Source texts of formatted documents
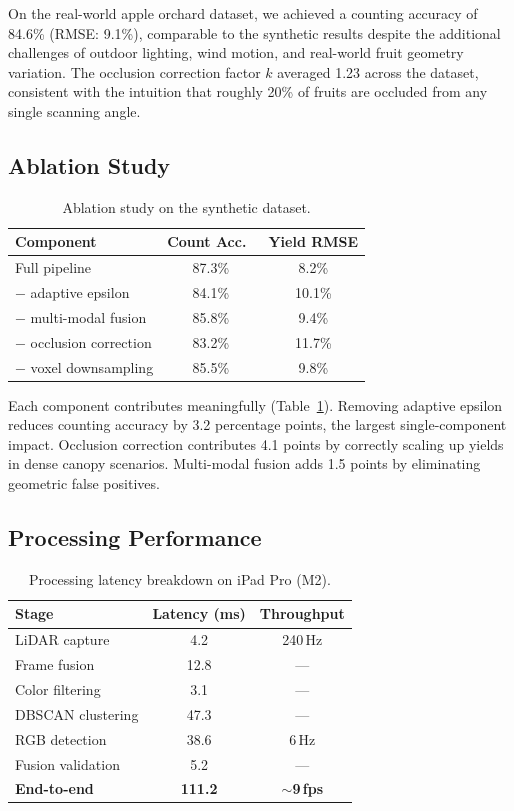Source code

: \documentclass[12pt,a4paper]{article}
\begin{document}
On the real-world apple orchard dataset, we achieved a counting accuracy of 84.6\% (RMSE: 9.1\%), comparable to the synthetic results despite the additional challenges of outdoor lighting, wind motion, and real-world fruit geometry variation. The occlusion correction factor $k$ averaged 1.23 across the dataset, consistent with the intuition that roughly 20\% of fruits are occluded from any single scanning angle.

\subsection{Ablation Study}

\begin{table}[htbp]
\centering
\caption{Ablation study on the synthetic dataset.}
\label{tab:ablation}
\begin{tabular}{lcc}
\toprule
Component & Count Acc.\ & Yield RMSE \\
\midrule
Full pipeline            & 87.3\% & 8.2\% \\
$-$ adaptive epsilon    & 84.1\% & 10.1\% \\
$-$ multi-modal fusion   & 85.8\% & 9.4\%  \\
$-$ occlusion correction & 83.2\% & 11.7\% \\
$-$ voxel downsampling  & 85.5\% & 9.8\%  \\
\bottomrule
\end{tabular}
\end{table}

Each component contributes meaningfully (Table~\ref{tab:ablation}). Removing adaptive epsilon reduces counting accuracy by 3.2 percentage points, the largest single-component impact. Occlusion correction contributes 4.1 points by correctly scaling up yields in dense canopy scenarios. Multi-modal fusion adds 1.5 points by eliminating geometric false positives.

\subsection{Processing Performance}

\begin{table}[htbp]
\centering
\caption{Processing latency breakdown on iPad Pro (M2).}
\label{tab:latency}
\begin{tabular}{lcc}
\toprule
Stage & Latency (ms) & Throughput \\
\midrule
LiDAR capture      & 4.2  & 240\,Hz \\
Frame fusion       & 12.8 & ---     \\
Color filtering    & 3.1  & ---     \\
DBSCAN clustering  & 47.3 & ---     \\
RGB detection       & 38.6 & 6\,Hz   \\
Fusion validation   & 5.2  & ---     \\
\textbf{End-to-end} & \textbf{111.2} & \textbf{$\sim$9\,fps} \\
\bottomrule
\end{tabular}
\end{table}
\end{document}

— ABOUT THIS TASK —
Leave every picture out. Retype the remaining data exactly.

— RESPONSE BOX —
Source code

: \documentclass[12pt,a4paper]{article}
\begin{document}
On the real-world apple orchard dataset, we achieved a counting accuracy of 84.6\% (RMSE: 9.1\%), comparable to the synthetic results despite the additional challenges of outdoor lighting, wind motion, and real-world fruit geometry variation. The occlusion correction factor $k$ averaged 1.23 across the dataset, consistent with the intuition that roughly 20\% of fruits are occluded from any single scanning angle.

\subsection{Ablation Study}

\begin{table}[htbp]
\centering
\caption{Ablation study on the synthetic dataset.}
\label{tab:ablation}
\begin{tabular}{lcc}
\toprule
Component & Count Acc.\ & Yield RMSE \\
\midrule
Full pipeline            & 87.3\% & 8.2\% \\
$-$ adaptive epsilon    & 84.1\% & 10.1\% \\
$-$ multi-modal fusion   & 85.8\% & 9.4\%  \\
$-$ occlusion correction & 83.2\% & 11.7\% \\
$-$ voxel downsampling  & 85.5\% & 9.8\%  \\
\bottomrule
\end{tabular}
\end{table}

Each component contributes meaningfully (Table~\ref{tab:ablation}). Removing adaptive epsilon reduces counting accuracy by 3.2 percentage points, the largest single-component impact. Occlusion correction contributes 4.1 points by correctly scaling up yields in dense canopy scenarios. Multi-modal fusion adds 1.5 points by eliminating geometric false positives.

\subsection{Processing Performance}

\begin{table}[htbp]
\centering
\caption{Processing latency breakdown on iPad Pro (M2).}
\label{tab:latency}
\begin{tabular}{lcc}
\toprule
Stage & Latency (ms) & Throughput \\
\midrule
LiDAR capture      & 4.2  & 240\,Hz \\
Frame fusion       & 12.8 & ---     \\
Color filtering    & 3.1  & ---     \\
DBSCAN clustering  & 47.3 & ---     \\
RGB detection       & 38.6 & 6\,Hz   \\
Fusion validation   & 5.2  & ---     \\
\textbf{End-to-end} & \textbf{111.2} & \textbf{$\sim$9\,fps} \\
\bottomrule
\end{tabular}
\end{table}
\end{document}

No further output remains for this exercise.